Check each line of the records for "directory"; collect those that have it.

→ Stored data entries
..........

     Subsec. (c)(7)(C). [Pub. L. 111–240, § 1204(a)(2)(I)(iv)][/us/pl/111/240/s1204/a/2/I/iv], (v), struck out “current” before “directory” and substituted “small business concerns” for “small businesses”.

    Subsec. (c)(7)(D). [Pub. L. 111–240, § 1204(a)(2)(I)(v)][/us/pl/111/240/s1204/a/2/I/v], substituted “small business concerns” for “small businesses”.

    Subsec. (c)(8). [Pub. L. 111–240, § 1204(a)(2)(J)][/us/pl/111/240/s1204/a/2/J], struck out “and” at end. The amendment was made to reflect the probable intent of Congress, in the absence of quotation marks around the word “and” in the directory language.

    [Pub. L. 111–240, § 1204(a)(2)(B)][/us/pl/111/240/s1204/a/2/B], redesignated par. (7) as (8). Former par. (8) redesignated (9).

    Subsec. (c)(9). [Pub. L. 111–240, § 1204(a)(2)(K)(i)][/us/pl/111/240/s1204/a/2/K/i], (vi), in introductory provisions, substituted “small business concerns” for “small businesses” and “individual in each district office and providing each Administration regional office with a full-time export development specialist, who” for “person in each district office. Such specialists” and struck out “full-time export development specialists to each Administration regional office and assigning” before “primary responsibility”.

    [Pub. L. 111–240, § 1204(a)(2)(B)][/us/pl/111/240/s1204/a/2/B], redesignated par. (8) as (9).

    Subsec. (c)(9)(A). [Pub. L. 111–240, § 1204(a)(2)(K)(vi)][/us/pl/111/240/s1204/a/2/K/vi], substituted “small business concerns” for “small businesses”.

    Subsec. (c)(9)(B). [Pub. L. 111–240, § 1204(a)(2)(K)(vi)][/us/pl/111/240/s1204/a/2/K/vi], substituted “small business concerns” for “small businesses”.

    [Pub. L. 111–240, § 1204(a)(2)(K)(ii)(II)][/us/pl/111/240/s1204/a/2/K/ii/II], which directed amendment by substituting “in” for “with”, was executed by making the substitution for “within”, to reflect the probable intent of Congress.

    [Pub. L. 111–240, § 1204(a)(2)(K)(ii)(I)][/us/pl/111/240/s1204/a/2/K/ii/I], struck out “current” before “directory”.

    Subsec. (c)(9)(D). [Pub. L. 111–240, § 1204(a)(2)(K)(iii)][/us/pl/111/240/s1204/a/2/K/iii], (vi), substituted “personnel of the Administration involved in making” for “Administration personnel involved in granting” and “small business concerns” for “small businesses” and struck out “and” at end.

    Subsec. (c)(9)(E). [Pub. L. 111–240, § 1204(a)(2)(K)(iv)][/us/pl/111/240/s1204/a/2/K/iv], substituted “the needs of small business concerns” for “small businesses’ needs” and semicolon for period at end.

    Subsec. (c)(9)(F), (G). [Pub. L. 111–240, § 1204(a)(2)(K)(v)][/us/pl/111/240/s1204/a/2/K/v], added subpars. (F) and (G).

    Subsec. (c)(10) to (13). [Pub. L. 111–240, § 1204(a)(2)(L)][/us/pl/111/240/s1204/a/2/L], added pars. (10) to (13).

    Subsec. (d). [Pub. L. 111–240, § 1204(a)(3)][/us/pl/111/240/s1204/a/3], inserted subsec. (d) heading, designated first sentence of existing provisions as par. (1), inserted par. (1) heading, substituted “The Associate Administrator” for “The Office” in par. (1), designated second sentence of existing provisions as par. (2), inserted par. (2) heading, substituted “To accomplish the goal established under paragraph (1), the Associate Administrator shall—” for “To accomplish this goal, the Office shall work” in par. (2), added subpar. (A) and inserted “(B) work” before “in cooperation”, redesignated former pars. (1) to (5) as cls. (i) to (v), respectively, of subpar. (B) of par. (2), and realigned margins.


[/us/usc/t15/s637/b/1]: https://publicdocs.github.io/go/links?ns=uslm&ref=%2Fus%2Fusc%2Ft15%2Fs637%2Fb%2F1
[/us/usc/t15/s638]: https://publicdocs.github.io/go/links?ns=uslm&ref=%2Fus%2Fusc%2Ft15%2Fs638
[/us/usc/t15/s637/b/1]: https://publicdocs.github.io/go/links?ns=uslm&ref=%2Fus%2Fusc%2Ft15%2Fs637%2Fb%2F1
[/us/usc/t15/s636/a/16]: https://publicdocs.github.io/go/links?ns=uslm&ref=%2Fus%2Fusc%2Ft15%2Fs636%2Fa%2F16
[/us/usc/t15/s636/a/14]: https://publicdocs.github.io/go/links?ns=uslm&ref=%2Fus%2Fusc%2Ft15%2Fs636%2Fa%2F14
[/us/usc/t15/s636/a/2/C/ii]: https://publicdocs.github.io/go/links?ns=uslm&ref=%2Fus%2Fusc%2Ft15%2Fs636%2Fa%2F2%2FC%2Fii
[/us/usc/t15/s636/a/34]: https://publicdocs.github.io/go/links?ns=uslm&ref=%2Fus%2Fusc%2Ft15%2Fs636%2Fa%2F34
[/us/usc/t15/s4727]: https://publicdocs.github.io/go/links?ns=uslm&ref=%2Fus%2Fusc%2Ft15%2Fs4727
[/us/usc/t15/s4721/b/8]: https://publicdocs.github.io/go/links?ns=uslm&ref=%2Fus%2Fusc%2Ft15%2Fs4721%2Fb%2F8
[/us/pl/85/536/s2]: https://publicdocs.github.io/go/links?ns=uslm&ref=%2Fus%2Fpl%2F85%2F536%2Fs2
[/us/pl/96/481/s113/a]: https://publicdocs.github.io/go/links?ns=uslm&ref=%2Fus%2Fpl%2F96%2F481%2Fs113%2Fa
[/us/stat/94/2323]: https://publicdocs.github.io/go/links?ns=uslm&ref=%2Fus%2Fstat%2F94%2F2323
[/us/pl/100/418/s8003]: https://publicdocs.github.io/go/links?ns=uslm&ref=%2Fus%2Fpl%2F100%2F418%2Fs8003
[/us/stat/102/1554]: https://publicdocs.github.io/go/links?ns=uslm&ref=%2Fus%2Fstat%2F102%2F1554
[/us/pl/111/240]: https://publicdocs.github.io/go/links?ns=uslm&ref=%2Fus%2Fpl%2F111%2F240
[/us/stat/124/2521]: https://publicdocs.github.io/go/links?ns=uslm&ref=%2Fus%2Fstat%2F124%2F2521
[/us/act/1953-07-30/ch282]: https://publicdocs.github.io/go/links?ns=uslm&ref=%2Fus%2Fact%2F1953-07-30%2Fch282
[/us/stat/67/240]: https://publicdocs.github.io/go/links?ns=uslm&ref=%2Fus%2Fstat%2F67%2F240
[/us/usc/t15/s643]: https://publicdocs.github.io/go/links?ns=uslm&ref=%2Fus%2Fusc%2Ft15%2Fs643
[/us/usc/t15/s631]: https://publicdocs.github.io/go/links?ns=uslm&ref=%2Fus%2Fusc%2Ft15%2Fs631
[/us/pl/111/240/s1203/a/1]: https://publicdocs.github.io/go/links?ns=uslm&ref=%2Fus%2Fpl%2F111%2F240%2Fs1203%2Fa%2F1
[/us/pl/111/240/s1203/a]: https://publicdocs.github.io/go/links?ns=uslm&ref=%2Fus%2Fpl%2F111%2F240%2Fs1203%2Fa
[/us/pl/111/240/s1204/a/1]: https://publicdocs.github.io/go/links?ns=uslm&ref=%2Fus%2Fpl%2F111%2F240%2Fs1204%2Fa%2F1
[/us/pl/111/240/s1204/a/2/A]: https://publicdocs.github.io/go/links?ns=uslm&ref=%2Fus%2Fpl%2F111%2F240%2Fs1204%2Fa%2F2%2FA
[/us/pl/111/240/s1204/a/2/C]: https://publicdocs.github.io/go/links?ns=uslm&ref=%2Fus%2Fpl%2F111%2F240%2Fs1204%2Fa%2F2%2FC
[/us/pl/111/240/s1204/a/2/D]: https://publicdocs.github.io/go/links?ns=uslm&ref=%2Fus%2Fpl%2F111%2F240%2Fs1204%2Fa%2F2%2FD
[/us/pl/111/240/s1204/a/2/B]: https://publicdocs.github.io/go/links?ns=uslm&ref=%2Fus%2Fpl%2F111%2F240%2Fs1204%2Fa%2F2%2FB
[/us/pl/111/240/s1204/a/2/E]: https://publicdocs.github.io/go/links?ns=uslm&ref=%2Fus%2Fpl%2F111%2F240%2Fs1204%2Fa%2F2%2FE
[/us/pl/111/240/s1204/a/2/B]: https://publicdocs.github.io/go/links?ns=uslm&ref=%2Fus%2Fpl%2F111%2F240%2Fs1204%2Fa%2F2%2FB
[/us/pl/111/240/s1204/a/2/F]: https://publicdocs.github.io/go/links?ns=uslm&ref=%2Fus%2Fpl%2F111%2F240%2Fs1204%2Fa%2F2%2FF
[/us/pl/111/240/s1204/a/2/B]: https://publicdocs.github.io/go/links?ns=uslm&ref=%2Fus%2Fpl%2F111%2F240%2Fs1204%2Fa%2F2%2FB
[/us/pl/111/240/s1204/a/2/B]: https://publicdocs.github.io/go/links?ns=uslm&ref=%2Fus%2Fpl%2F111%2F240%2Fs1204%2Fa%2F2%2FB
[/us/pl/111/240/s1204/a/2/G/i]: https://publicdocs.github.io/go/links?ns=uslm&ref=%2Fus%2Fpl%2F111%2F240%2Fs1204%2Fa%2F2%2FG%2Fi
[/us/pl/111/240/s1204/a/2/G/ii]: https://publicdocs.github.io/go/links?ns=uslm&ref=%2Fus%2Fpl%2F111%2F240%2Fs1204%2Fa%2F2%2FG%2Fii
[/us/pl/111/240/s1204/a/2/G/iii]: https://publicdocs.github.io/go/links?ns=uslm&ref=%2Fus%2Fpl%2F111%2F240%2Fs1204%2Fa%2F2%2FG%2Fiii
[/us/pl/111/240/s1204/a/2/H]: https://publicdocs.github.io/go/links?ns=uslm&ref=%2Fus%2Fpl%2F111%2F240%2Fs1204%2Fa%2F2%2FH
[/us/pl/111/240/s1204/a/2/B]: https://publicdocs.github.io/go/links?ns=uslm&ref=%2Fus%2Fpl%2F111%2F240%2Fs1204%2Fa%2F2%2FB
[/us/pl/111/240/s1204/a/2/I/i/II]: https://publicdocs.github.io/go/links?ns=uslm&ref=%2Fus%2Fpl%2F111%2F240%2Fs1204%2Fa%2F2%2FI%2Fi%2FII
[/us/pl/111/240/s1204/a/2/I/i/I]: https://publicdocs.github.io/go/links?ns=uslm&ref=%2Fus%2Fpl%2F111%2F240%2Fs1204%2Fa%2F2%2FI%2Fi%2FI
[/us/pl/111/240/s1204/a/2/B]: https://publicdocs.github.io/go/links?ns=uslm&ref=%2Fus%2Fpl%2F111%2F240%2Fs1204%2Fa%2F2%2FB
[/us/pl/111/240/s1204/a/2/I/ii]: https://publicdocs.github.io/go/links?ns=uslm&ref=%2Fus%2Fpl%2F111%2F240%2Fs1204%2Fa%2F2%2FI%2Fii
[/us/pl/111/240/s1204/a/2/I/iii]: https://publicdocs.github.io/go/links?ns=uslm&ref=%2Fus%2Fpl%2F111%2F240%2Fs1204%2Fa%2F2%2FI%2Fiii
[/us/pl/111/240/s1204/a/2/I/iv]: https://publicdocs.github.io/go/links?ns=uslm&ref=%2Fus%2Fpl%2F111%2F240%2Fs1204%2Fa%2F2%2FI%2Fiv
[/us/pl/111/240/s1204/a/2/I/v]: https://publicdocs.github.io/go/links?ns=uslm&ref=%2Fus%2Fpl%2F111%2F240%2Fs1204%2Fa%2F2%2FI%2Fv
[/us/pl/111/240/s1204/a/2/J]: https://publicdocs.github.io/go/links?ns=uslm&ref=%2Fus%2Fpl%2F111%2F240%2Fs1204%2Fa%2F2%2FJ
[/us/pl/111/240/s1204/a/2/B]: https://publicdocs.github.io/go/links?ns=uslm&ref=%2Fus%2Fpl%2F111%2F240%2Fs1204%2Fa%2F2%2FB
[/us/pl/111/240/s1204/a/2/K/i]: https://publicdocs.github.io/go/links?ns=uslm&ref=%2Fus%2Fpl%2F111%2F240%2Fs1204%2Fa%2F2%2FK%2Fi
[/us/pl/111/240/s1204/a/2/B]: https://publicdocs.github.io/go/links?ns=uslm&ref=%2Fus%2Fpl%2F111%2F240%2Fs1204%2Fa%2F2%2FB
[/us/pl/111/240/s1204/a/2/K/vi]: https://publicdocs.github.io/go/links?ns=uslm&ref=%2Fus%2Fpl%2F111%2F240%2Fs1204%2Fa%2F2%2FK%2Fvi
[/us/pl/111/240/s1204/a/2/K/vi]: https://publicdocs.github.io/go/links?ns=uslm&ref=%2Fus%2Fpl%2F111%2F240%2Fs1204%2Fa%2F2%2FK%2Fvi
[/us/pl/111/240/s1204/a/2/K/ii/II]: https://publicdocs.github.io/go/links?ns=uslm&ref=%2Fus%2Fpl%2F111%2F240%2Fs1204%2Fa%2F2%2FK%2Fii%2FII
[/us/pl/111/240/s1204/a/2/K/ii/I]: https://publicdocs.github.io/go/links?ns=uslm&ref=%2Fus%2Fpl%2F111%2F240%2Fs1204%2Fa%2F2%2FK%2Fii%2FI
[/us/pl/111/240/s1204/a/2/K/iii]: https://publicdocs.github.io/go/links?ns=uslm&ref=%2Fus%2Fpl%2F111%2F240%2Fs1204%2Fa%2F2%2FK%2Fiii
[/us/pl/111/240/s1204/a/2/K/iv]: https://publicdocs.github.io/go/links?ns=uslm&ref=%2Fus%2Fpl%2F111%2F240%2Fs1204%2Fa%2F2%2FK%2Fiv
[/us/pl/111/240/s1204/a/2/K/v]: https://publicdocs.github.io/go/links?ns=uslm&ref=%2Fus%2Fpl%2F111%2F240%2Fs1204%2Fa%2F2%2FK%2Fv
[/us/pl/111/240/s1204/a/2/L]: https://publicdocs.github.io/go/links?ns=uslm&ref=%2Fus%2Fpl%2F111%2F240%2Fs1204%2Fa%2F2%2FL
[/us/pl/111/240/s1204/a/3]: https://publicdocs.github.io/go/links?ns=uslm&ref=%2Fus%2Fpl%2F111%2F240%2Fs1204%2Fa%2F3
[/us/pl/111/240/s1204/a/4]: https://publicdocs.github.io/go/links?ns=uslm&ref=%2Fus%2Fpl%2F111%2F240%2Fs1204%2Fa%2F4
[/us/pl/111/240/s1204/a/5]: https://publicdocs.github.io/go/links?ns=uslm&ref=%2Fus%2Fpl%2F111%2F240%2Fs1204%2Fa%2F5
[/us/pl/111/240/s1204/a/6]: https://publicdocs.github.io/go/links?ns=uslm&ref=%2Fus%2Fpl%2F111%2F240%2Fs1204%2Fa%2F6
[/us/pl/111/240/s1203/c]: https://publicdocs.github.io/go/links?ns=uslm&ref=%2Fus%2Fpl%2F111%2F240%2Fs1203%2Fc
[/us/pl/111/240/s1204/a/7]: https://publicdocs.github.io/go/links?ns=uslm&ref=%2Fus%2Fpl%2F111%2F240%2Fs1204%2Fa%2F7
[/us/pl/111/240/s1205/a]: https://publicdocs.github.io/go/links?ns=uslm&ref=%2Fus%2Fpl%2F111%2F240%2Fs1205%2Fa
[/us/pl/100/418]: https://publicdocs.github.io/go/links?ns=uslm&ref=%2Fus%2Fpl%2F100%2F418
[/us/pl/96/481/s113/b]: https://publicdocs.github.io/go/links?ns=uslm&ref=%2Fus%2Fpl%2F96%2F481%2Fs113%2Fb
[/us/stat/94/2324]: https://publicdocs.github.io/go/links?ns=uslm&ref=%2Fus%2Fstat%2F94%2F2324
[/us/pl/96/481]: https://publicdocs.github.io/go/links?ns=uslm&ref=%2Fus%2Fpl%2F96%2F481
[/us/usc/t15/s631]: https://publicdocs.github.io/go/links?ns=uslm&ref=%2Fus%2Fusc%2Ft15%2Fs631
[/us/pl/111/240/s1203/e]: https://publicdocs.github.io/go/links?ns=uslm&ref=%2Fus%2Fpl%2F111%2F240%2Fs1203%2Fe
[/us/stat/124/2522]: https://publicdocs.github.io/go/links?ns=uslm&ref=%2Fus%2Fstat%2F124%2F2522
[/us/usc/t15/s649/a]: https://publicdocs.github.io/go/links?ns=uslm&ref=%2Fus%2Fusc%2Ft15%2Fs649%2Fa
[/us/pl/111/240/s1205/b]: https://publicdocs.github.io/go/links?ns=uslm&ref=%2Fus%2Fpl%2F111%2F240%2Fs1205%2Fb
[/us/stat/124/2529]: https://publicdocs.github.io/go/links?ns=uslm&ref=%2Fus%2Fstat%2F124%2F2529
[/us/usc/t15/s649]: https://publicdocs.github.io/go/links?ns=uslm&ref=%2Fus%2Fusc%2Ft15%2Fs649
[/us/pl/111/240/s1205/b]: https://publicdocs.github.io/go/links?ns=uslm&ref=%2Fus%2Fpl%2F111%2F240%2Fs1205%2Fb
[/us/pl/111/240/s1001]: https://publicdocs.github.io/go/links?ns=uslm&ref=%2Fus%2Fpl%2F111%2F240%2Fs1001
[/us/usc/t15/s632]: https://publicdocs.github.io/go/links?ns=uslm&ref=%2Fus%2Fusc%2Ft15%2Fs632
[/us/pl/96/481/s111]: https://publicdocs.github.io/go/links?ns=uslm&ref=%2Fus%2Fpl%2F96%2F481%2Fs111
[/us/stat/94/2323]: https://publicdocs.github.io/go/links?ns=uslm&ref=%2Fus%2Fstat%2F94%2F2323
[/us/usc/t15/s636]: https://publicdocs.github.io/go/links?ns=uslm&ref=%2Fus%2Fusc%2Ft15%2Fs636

..........

→ Solution below
     Subsec. (c)(7)(C). [Pub. L. 111–240, § 1204(a)(2)(I)(iv)][/us/pl/111/240/s1204/a/2/I/iv], (v), struck out “current” before “directory” and substituted “small business concerns” for “small businesses”.
    Subsec. (c)(8). [Pub. L. 111–240, § 1204(a)(2)(J)][/us/pl/111/240/s1204/a/2/J], struck out “and” at end. The amendment was made to reflect the probable intent of Congress, in the absence of quotation marks around the word “and” in the directory language.
    [Pub. L. 111–240, § 1204(a)(2)(K)(ii)(I)][/us/pl/111/240/s1204/a/2/K/ii/I], struck out “current” before “directory”.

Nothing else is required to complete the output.